Restaurant Popular (People's Restaurant) by Bruno Spada/MDS
Back in 1993, the newly elected city government of Belo Horizonte, Brazil declared that food was a right of citizenship. At that time, the city of 2.5 million had 275,000 people living in absolute poverty, and close to 20 percent of its children were going hungry. Since the declaration the city has all but wiped out hunger and only spends 2% of the city budget to do so.
So how did they make it happen?
Writing in the Spring edition of Yes! Magazine Frances Moore Lappé, author of the classic book Diet For A Small Planet, digs into how Belo Horizonte residents and government officials keep their city food secure.

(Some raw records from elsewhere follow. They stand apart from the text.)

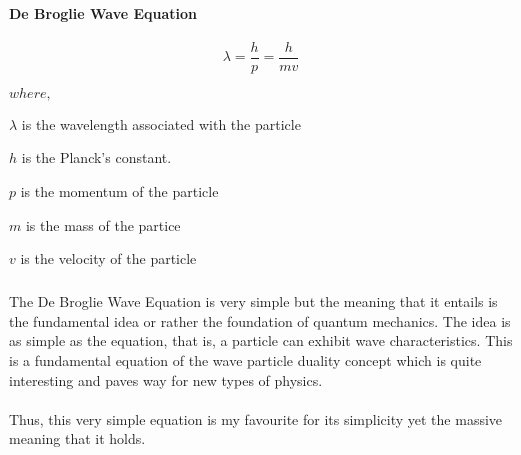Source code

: \paragraph{ De Broglie Wave Equation}


       \[ \lambda=\frac{h}{p}=\frac{h}{mv} \]
        

	\hspace{1cm}	${\displaystyle where,}$ 
   
    
    \hspace{2cm}     $\lambda$ is the wavelength associated with the particle
         
        
    \hspace{2cm}      ${\displaystyle h}$  is the Planck's constant. 
        
     \hspace{2cm}     ${\displaystyle p}$  is the momentum of the particle
         
     \hspace{2cm}     ${\displaystyle m}$  is the mass of the partice
         
     \hspace{2cm}     ${\displaystyle v}$ is the velocity of the particle
        
\subparagraph{}   
The De Broglie Wave Equation is very simple but the meaning that it entails is the fundamental idea or rather the foundation of quantum mechanics. The idea is as simple as the equation, that is, a particle can exhibit wave characteristics. This is a fundamental equation of the wave particle duality concept which is quite interesting and paves way for new types of physics.
\paragraph{} 
 Thus, this very simple equation is my favourite for its simplicity yet the massive meaning that it holds. 
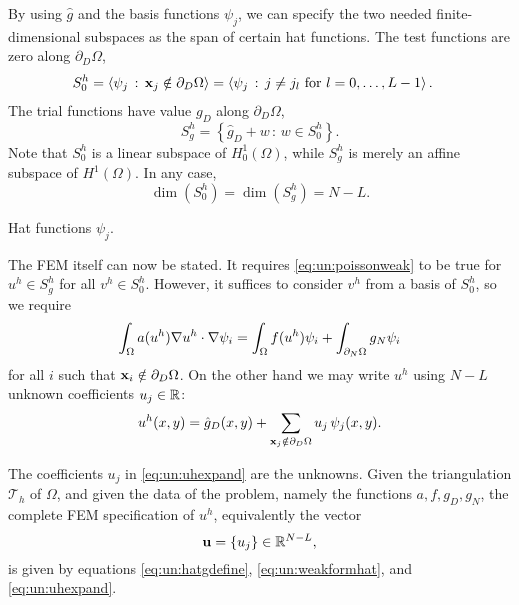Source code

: By using $\hat g$ and the basis functions $\psi_j$, we can specify the two needed finite-dimensional subspaces as the span of certain hat functions.  The test functions are zero along $\partial_D \Omega$,
\begin{align*}
S_{0}^h &= \left<\psi_j \,:\, \mathbf{x}_j \notin \partial_D \Omega\right> = \left<\psi_j \,:\, j \neq j_l \text{ for } l=0,\dots,L-1\right>.
\end{align*}
The trial functions have value $g_D$ along $\partial_D \Omega$,
\begin{equation}
S_{g}^h = \left\{\hat g_D + w \,:\, w \in S_{0}^h\right\}.
\end{equation}
Note that $S_{0}^h$ is a linear subspace of $H_{0}^1(\Omega)$, while $S_{g}^h$ is merely an affine subspace of $H^1(\Omega)$.  In any case,
\begin{equation}
\dim(S_{0}^h)=\dim(S_{g}^h)=N-L.
\end{equation}

\begin{marginfigure}

\caption{Hat functions $\psi_j$.}
\label{fig:un:hatfunction}
\end{marginfigure}

The FEM itself can now be stated.  It requires \eqref{eq:un:poissonweak} to be true for $u^h\in S_{g}^h$ for all $v^h\in S_{0}^h$.  However, it suffices to consider $v^h$ from a basis of $S_{0}^h$, so we require
\begin{equation}
\int_\Omega a(u^h) \nabla u^h \cdot \nabla \psi_i = \int_\Omega f(u^h) \psi_i + \int_{\partial_N\Omega} g_N \psi_i \label{eq:un:weakformhat}
\end{equation}
for all $i$ such that $\mathbf{x}_i \notin \partial_D \Omega$.  On the other hand we may write $u^h$ using $N-L$ unknown coefficients $u_j\in\mathbb{R}$:
\begin{equation}
u^h(x,y) = \hat g_D(x,y) + \sum_{\mathbf{x}_j \notin \partial_D \Omega} u_j\, \psi_j(x,y). \label{eq:un:uhexpand}
\end{equation}

The coefficients $u_j$ in \eqref{eq:un:uhexpand} are the unknowns.  Given the triangulation $\mathcal{T}_h$ of $\Omega$, and given the data of the problem, namely the functions $a,f,g_D,g_N$, the complete FEM specification of $u^h$, equivalently the vector
\begin{equation}
\mathbf{u} = \{u_j\} \in \mathbb{R}^{N-L},  \label{eq:un:unknowns}
\end{equation}
is given by equations \eqref{eq:un:hatgdefine}, \eqref{eq:un:weakformhat}, and \eqref{eq:un:uhexpand}.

The city agency developed dozens of innovations to assure everyone the right to food, especially by weaving together the interests of farmers and consumers. It offered local family farmers dozens of choice spots of public space on which to sell to urban consumers, essentially redistributing retailer mark-ups on produce-which often reached 100 percent-to consumers and the farmers. Farmers' profits grew, since there was no wholesaler taking a cut. And poor people got access to fresh, healthy food.

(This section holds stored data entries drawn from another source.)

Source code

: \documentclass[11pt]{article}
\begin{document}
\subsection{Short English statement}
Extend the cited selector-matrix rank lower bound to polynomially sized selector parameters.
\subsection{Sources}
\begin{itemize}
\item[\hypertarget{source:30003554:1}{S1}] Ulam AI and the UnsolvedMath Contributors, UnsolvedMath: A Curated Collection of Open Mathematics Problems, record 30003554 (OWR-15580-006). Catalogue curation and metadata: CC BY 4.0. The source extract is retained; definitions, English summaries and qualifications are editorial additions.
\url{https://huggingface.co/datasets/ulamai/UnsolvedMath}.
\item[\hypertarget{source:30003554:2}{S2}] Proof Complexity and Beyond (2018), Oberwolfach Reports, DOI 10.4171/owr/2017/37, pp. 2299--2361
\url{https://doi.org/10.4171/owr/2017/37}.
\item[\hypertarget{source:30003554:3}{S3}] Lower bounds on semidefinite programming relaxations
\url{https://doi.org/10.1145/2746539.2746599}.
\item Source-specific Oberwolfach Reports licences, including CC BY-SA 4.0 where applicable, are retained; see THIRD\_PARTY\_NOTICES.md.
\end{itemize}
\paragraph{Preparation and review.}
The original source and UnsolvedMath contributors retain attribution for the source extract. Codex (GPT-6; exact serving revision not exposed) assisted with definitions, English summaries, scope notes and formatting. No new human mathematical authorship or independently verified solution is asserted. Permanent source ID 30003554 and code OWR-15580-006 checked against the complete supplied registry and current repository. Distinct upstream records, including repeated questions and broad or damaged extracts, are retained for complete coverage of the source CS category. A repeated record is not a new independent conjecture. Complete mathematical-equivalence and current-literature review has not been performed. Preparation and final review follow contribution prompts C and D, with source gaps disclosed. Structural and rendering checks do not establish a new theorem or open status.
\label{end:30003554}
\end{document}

Once the concept of food as a right took hold a variety of different methods for getting healthy food to the people emerged. Entrepreneurs are given the chance to bid on high-traffic plots of land to sell produce. In return they agree to sell 20 or so fresh produce items at 3/4 of the going market price, and the rest of their produce can be sold at the market price. Three large scale "People's Restaurants" serve healthy meals to 12,000 people a day for the equivalent of $0.50, and innovative school programs ensure that students are well fed.
Belo’s food security initiatives also include extensive community and school gardens as well as nutrition classes. Plus, money the federal government contributes toward school lunches, once spent on processed, corporate food, now buys whole food mostly from local growers.

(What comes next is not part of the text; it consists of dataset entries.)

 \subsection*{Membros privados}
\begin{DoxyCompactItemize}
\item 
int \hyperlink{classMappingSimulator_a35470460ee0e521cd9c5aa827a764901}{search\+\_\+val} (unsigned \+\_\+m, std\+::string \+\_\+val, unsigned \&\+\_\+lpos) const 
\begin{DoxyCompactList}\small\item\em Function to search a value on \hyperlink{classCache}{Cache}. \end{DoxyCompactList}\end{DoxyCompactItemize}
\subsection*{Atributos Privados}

In just a decade Belo Horizonte cut its infant death rate—widely used as evidence of hunger—by more than half, and today these initiatives benefit almost 40 percent of the city’s 2.5 million population. One six-month period in 1999 saw infant malnutrition in a sample group reduced by 50 percent. And between 1993 and 2002 Belo Horizonte was the only locality in which consumption of fruits and vegetables went up.
If you want to learn more, Ryerson University in Toronto is offering a Summer course that includes a week long field trip to Belo Horizonte to meet with key stakeholders that keep the city food secure.
The last word goes to Lappé who says, "Hunger is not caused by a scarcity of food but a scarcity of democracy."